Other important costs of HABs, usually included in economic assessments of its impacts, are the “monitoring and management” costs (Anderson et al. 2000; Sanseverino et al. 2016). Those must be also considered in the total accounting for HABs’ economic impacts. Despite this, we didn’t include these costs in Eq. 1, due to our perspective that “monitoring and management” costs should be considered an investment that could mitigate the negative economic impacts of ciguatera and other HAB events. Monitoring and management costs could include water quality testing, the operation of shellfish and fish tissue toxin monitoring programs, plankton monitoring, and other activities.

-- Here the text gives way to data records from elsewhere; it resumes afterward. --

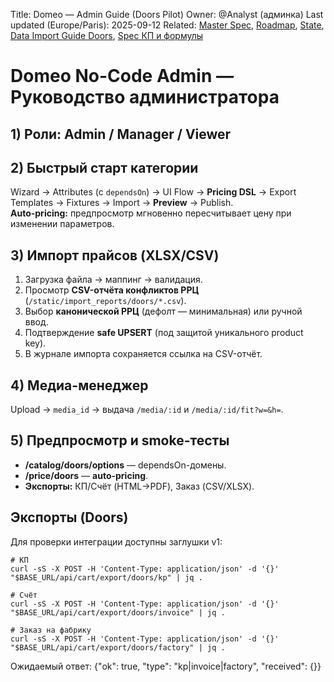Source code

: Title: Domeo — Admin Guide (Doors Pilot)
Owner: @Analyst (админка)
Last updated (Europe/Paris): 2025-09-12
Related: [Master Spec](./master_spec.md), [Roadmap](./roadmap.md), [State](./state.md),
         [Data Import Guide Doors](./data_import_guide_doors.md), [Spec КП и формулы](./spec_kp_formulas.md)

# Domeo No-Code Admin — Руководство администратора

## 1) Роли: Admin / Manager / Viewer

## 2) Быстрый старт категории
Wizard → Attributes (с `dependsOn`) → UI Flow → **Pricing DSL** → Export Templates → Fixtures → Import → **Preview** → Publish.  
**Auto-pricing:** предпросмотр мгновенно пересчитывает цену при изменении параметров.

## 3) Импорт прайсов (XLSX/CSV)
1) Загрузка файла → маппинг → валидация.  
2) Просмотр **CSV-отчёта конфликтов РРЦ** (`/static/import_reports/doors/*.csv`).  
3) Выбор **канонической РРЦ** (дефолт — минимальная) или ручной ввод.  
4) Подтверждение **safe UPSERT** (под защитой уникального product key).  
5) В журнале импорта сохраняется ссылка на CSV-отчёт.

## 4) Медиа-менеджер
Upload → `media_id` → выдача `/media/:id` и `/media/:id/fit?w=&h=`.

## 5) Предпросмотр и smoke-тесты
- **/catalog/doors/options** — dependsOn-домены.  
- **/price/doors** — **auto-pricing**.  
- **Экспорты:** КП/Счёт (HTML→PDF), Заказ (CSV/XLSX).

## Экспорты (Doors)

Для проверки интеграции доступны заглушки v1:

    # КП
    curl -sS -X POST -H 'Content-Type: application/json' -d '{}' "$BASE_URL/api/cart/export/doors/kp" | jq .

    # Счёт
    curl -sS -X POST -H 'Content-Type: application/json' -d '{}' "$BASE_URL/api/cart/export/doors/invoice" | jq .

    # Заказ на фабрику
    curl -sS -X POST -H 'Content-Type: application/json' -d '{}' "$BASE_URL/api/cart/export/doors/factory" | jq .

Ожидаемый ответ:
    {"ok": true, "type": "kp|invoice|factory", "received": {}}
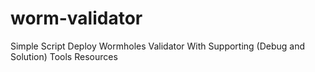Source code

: # worm-validator
Simple Script Deploy Wormholes Validator With Supporting (Debug and Solution) Tools  Resources
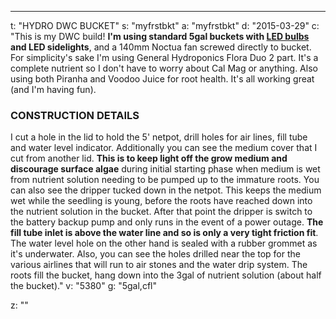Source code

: ---
t: "HYDRO DWC BUCKET"
s: "myfrstbkt"
a: "myfrstbkt"
d: "2015-03-29"
c: "This is my DWC build! <strong>I'm using standard 5gal buckets with <a href='https://amzn.to/3lyKIRa'>LED bulbs</a> and LED sidelights</strong>, and a 140mm Noctua fan screwed directly to bucket. For simplicity's sake I'm using General Hydroponics Flora Duo 2 part. It's a complete nutrient so I don't have to worry about Cal Mag or anything. Also using both Piranha and Voodoo Juice for root health. It's all working great (and I'm having fun).
  <h3>CONSTRUCTION DETAILS</h3>
  I cut a hole in the lid to hold the 5' netpot, drill holes for air lines, fill tube and water level indicator. Additionally you can see the medium cover that I cut from another lid. <strong>This is to keep light off the grow medium and discourage surface algae</strong> during initial starting phase when medium is wet from nutrient solution needing to be pumped up to the immature roots. 
  You can also see the dripper tucked down in the netpot. This keeps the medium wet while the seedling is young, before the roots have reached down into the nutrient solution in the bucket. After that point the dripper is switch to the battery backup pump and only runs in the event of a power outage.
  <strong>The fill tube inlet is above the water line and so is only a very tight friction fit</strong>. The water level hole on the other hand is sealed with a rubber grommet as it's underwater. Also, you can see the holes drilled near the top for the various airlines that will run to air stones and the water drip system. The roots  fill the bucket, hang down into the 3gal of nutrient solution (about half the bucket)."
v: "5380"
g: "5gal,cfl"

z: ""
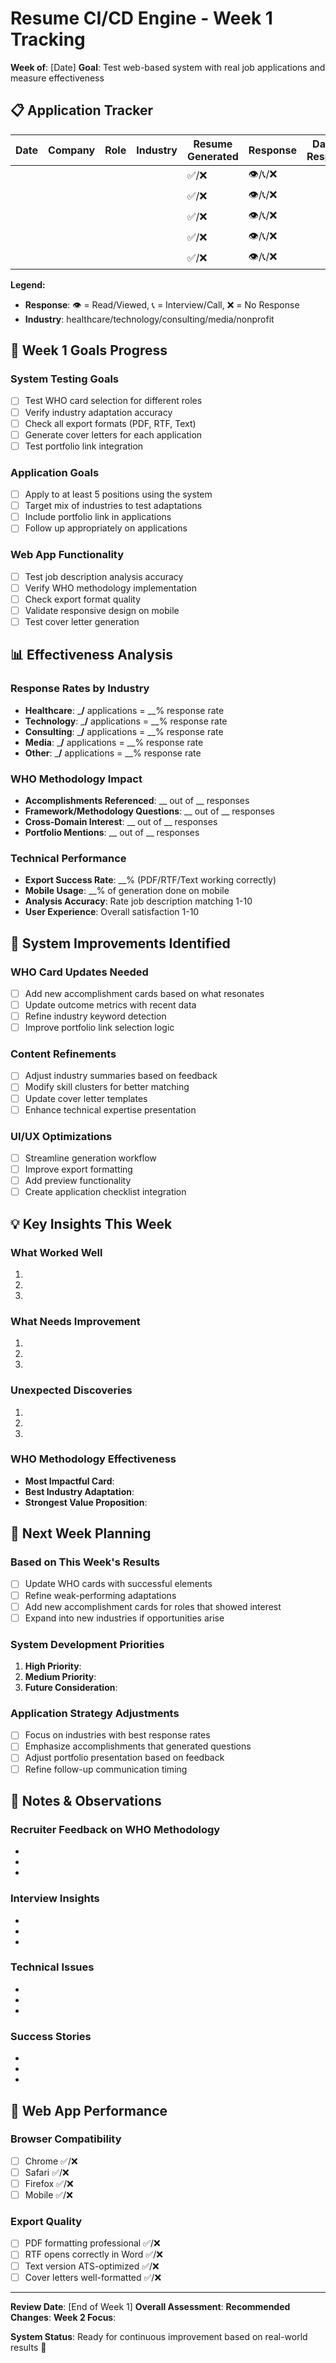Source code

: # Resume CI/CD Engine - Week 1 Tracking

**Week of**: [Date]
**Goal**: Test web-based system with real job applications and measure effectiveness

## 📋 Application Tracker

| Date | Company | Role | Industry | Resume Generated | Response | Days to Response | Notes |
|------|---------|------|----------|------------------|-----------|------------------|-------|
| | | | | ✅/❌ | 👁️/📞/❌ | | |
| | | | | ✅/❌ | 👁️/📞/❌ | | |
| | | | | ✅/❌ | 👁️/📞/❌ | | |
| | | | | ✅/❌ | 👁️/📞/❌ | | |
| | | | | ✅/❌ | 👁️/📞/❌ | | |

**Legend:**
- **Response**: 👁️ = Read/Viewed, 📞 = Interview/Call, ❌ = No Response
- **Industry**: healthcare/technology/consulting/media/nonprofit

## 🎯 Week 1 Goals Progress

### System Testing Goals
- [ ] Test WHO card selection for different roles
- [ ] Verify industry adaptation accuracy
- [ ] Check all export formats (PDF, RTF, Text)
- [ ] Generate cover letters for each application
- [ ] Test portfolio link integration

### Application Goals  
- [ ] Apply to at least 5 positions using the system
- [ ] Target mix of industries to test adaptations
- [ ] Include portfolio link in applications
- [ ] Follow up appropriately on applications

### Web App Functionality
- [ ] Test job description analysis accuracy
- [ ] Verify WHO methodology implementation
- [ ] Check export format quality
- [ ] Validate responsive design on mobile
- [ ] Test cover letter generation

## 📊 Effectiveness Analysis

### Response Rates by Industry
- **Healthcare**: ___/__ applications = __% response rate
- **Technology**: ___/__ applications = __% response rate  
- **Consulting**: ___/__ applications = __% response rate
- **Media**: ___/__ applications = __% response rate
- **Other**: ___/__ applications = __% response rate

### WHO Methodology Impact
- **Accomplishments Referenced**: __ out of __ responses
- **Framework/Methodology Questions**: __ out of __ responses
- **Cross-Domain Interest**: __ out of __ responses
- **Portfolio Mentions**: __ out of __ responses

### Technical Performance
- **Export Success Rate**: __% (PDF/RTF/Text working correctly)
- **Mobile Usage**: __% of generation done on mobile
- **Analysis Accuracy**: Rate job description matching 1-10
- **User Experience**: Overall satisfaction 1-10

## 🔧 System Improvements Identified

### WHO Card Updates Needed
- [ ] Add new accomplishment cards based on what resonates
- [ ] Update outcome metrics with recent data
- [ ] Refine industry keyword detection
- [ ] Improve portfolio link selection logic

### Content Refinements
- [ ] Adjust industry summaries based on feedback
- [ ] Modify skill clusters for better matching
- [ ] Update cover letter templates
- [ ] Enhance technical expertise presentation

### UI/UX Optimizations
- [ ] Streamline generation workflow
- [ ] Improve export formatting
- [ ] Add preview functionality
- [ ] Create application checklist integration

## 💡 Key Insights This Week

### What Worked Well
1. 
2. 
3. 

### What Needs Improvement  
1. 
2. 
3. 

### Unexpected Discoveries
1. 
2. 
3. 

### WHO Methodology Effectiveness
- **Most Impactful Card**: 
- **Best Industry Adaptation**: 
- **Strongest Value Proposition**: 

## 🚀 Next Week Planning

### Based on This Week's Results
- [ ] Update WHO cards with successful elements
- [ ] Refine weak-performing adaptations  
- [ ] Add new accomplishment cards for roles that showed interest
- [ ] Expand into new industries if opportunities arise

### System Development Priorities
1. **High Priority**: 
2. **Medium Priority**: 
3. **Future Consideration**: 

### Application Strategy Adjustments
- [ ] Focus on industries with best response rates
- [ ] Emphasize accomplishments that generated questions
- [ ] Adjust portfolio presentation based on feedback
- [ ] Refine follow-up communication timing

## 📝 Notes & Observations

### Recruiter Feedback on WHO Methodology
- 
- 
- 

### Interview Insights
- 
- 
- 

### Technical Issues
- 
- 
- 

### Success Stories
- 
- 
- 

## 🎯 Web App Performance

### Browser Compatibility
- [ ] Chrome ✅/❌
- [ ] Safari ✅/❌  
- [ ] Firefox ✅/❌
- [ ] Mobile ✅/❌

### Export Quality
- [ ] PDF formatting professional ✅/❌
- [ ] RTF opens correctly in Word ✅/❌
- [ ] Text version ATS-optimized ✅/❌
- [ ] Cover letters well-formatted ✅/❌

---

**Review Date**: [End of Week 1]
**Overall Assessment**: 
**Recommended Changes**: 
**Week 2 Focus**: 

**System Status**: Ready for continuous improvement based on real-world results 🎯
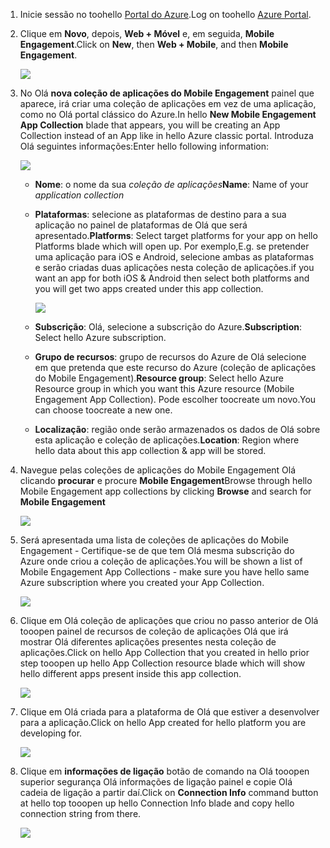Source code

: 
1. <span data-ttu-id="6efea-101">Inicie sessão no toohello [Portal do Azure](https://portal.azure.com).</span><span class="sxs-lookup"><span data-stu-id="6efea-101">Log on toohello [Azure Portal](https://portal.azure.com).</span></span>
2. <span data-ttu-id="6efea-102">Clique em **Novo**, depois, **Web + Móvel** e, em seguida, **Mobile Engagement**.</span><span class="sxs-lookup"><span data-stu-id="6efea-102">Click on **New**, then **Web + Mobile**, and then **Mobile Engagement**.</span></span>
   
    ![](./media/mobile-engagement-create-app-in-portal-new/browse-azme-extension.png)
3. <span data-ttu-id="6efea-103">No Olá **nova coleção de aplicações do Mobile Engagement** painel que aparece, irá criar uma coleção de aplicações em vez de uma aplicação, como no Olá portal clássico do Azure.</span><span class="sxs-lookup"><span data-stu-id="6efea-103">In hello **New Mobile Engagement App Collection** blade that appears, you will be creating an App Collection instead of an App like in hello Azure classic portal.</span></span> <span data-ttu-id="6efea-104">Introduza Olá seguintes informações:</span><span class="sxs-lookup"><span data-stu-id="6efea-104">Enter hello following information:</span></span>
   
    ![](./media/mobile-engagement-create-app-in-portal-new/new-azme-app.png)
   
   * <span data-ttu-id="6efea-105">**Nome**: o nome da sua *coleção de aplicações*</span><span class="sxs-lookup"><span data-stu-id="6efea-105">**Name**: Name of your *application collection*</span></span> 
   * <span data-ttu-id="6efea-106">**Plataformas**: selecione as plataformas de destino para a sua aplicação no painel de plataformas de Olá que será apresentado.</span><span class="sxs-lookup"><span data-stu-id="6efea-106">**Platforms**: Select target platforms for your app on hello Platforms blade which will open up.</span></span> <span data-ttu-id="6efea-107">Por exemplo,</span><span class="sxs-lookup"><span data-stu-id="6efea-107">E.g.</span></span> <span data-ttu-id="6efea-108">se pretender uma aplicação para iOS e Android, selecione ambas as plataformas e serão criadas duas aplicações nesta coleção de aplicações.</span><span class="sxs-lookup"><span data-stu-id="6efea-108">if you want an app for both iOS & Android then select both platforms and you will get two apps created under this app collection.</span></span> 
     
      ![](./media/mobile-engagement-create-app-in-portal-new/choose-platform.png)
   * <span data-ttu-id="6efea-109">**Subscrição**: Olá, selecione a subscrição do Azure.</span><span class="sxs-lookup"><span data-stu-id="6efea-109">**Subscription**: Select hello Azure subscription.</span></span> 
   * <span data-ttu-id="6efea-110">**Grupo de recursos**: grupo de recursos do Azure de Olá selecione em que pretenda que este recurso do Azure (coleção de aplicações do Mobile Engagement).</span><span class="sxs-lookup"><span data-stu-id="6efea-110">**Resource group**: Select hello Azure Resource group in which you want this Azure resource (Mobile Engagement App Collection).</span></span> <span data-ttu-id="6efea-111">Pode escolher toocreate um novo.</span><span class="sxs-lookup"><span data-stu-id="6efea-111">You can choose toocreate a new one.</span></span>  
   * <span data-ttu-id="6efea-112">**Localização**: região onde serão armazenados os dados de Olá sobre esta aplicação e coleção de aplicações.</span><span class="sxs-lookup"><span data-stu-id="6efea-112">**Location**: Region where hello data about this app collection & app will be stored.</span></span>
4. <span data-ttu-id="6efea-113">Navegue pelas coleções de aplicações do Mobile Engagement Olá clicando **procurar** e procure **Mobile Engagement**</span><span class="sxs-lookup"><span data-stu-id="6efea-113">Browse through hello Mobile Engagement app collections by clicking **Browse** and search for **Mobile Engagement**</span></span>
   
    ![](./media/mobile-engagement-create-app-in-portal-new/browse-mobile-engagement-menu.png)
5. <span data-ttu-id="6efea-114">Será apresentada uma lista de coleções de aplicações do Mobile Engagement - Certifique-se de que tem Olá mesma subscrição do Azure onde criou a coleção de aplicações.</span><span class="sxs-lookup"><span data-stu-id="6efea-114">You will be shown a list of Mobile Engagement App Collections - make sure you have hello same Azure subscription where you created your App Collection.</span></span>
   
    ![](./media/mobile-engagement-create-app-in-portal-new/browse-mobile-engagement.png)
6. <span data-ttu-id="6efea-115">Clique em Olá coleção de aplicações que criou no passo anterior de Olá tooopen painel de recursos de coleção de aplicações Olá que irá mostrar Olá diferentes aplicações presentes nesta coleção de aplicações.</span><span class="sxs-lookup"><span data-stu-id="6efea-115">Click on hello App Collection that you created in hello prior step tooopen up hello App Collection resource blade which will show hello different apps present inside this app collection.</span></span> 
   
    ![](./media/mobile-engagement-create-app-in-portal-new/mobile-engagement-app-collection.png)
7. <span data-ttu-id="6efea-116">Clique em Olá criada para a plataforma de Olá que estiver a desenvolver para a aplicação.</span><span class="sxs-lookup"><span data-stu-id="6efea-116">Click on hello App created for hello platform you are developing for.</span></span> 
   
    ![](./media/mobile-engagement-create-app-in-portal-new/mobile-engagement-app.png)
8. <span data-ttu-id="6efea-117">Clique em **informações de ligação** botão de comando na Olá tooopen superior segurança Olá informações de ligação painel e copie Olá cadeia de ligação a partir daí.</span><span class="sxs-lookup"><span data-stu-id="6efea-117">Click on **Connection Info** command button at hello top tooopen up hello Connection Info blade and copy hello connection string from there.</span></span> 
   
    ![](./media/mobile-engagement-create-app-in-portal-new/app-connection-info.png)

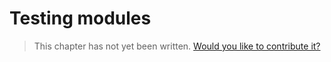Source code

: # Testing modules

> This chapter has not yet been written. [Would you like to contribute it?](https://github.com/tanglejs/book/edit/master/modules/testing.md)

Regional implementation of management strategies is needed to contribute to reducing the risk of HABs in the Caribbean Sea, especially within the framework of climate change adaptation. Effective actions to improve water quality, reduce nutrients supplied anthropogenically by agriculture, domestic and industrial sewage, as well as those generated by fires that destroy forests and that are later washed into the sea by the rains, which has been identified as one of the mechanisms of the blooms of Sargassum (not included in this chapter), which are also affecting tourism, fishing and coastal ecosystems in the Caribbean (Méndez-Tejada and Rosaldo-Jiménez 2019), but to a lesser extent in the SBR. Likewise, the investment in ecosystem-based adaptation of the whole Caribbean Basin will be vital for a better present and future for island territories.

5 HABs Risk Management

During the third UN World Conference on Disaster Risk Reduction held in 2015 in Sendai, Japan, the Sendai Framework for Disaster Risk Reduction 2015–2030 was adopted. This framework proposes that to effectively protect livelihoods, health, cultural heritage, socioeconomic assets, and ecosystems, and to build resilience, it is essential to anticipate and plan for risk. It also emphasizes the need to improve the understanding of risk in its different dimensions, characteristics of exposure, vulnerability, and hazard. The framework also raises the importance of strengthening governance, the resilience of health infrastructure, international cooperation, and accountability processes (UNISDR 2015).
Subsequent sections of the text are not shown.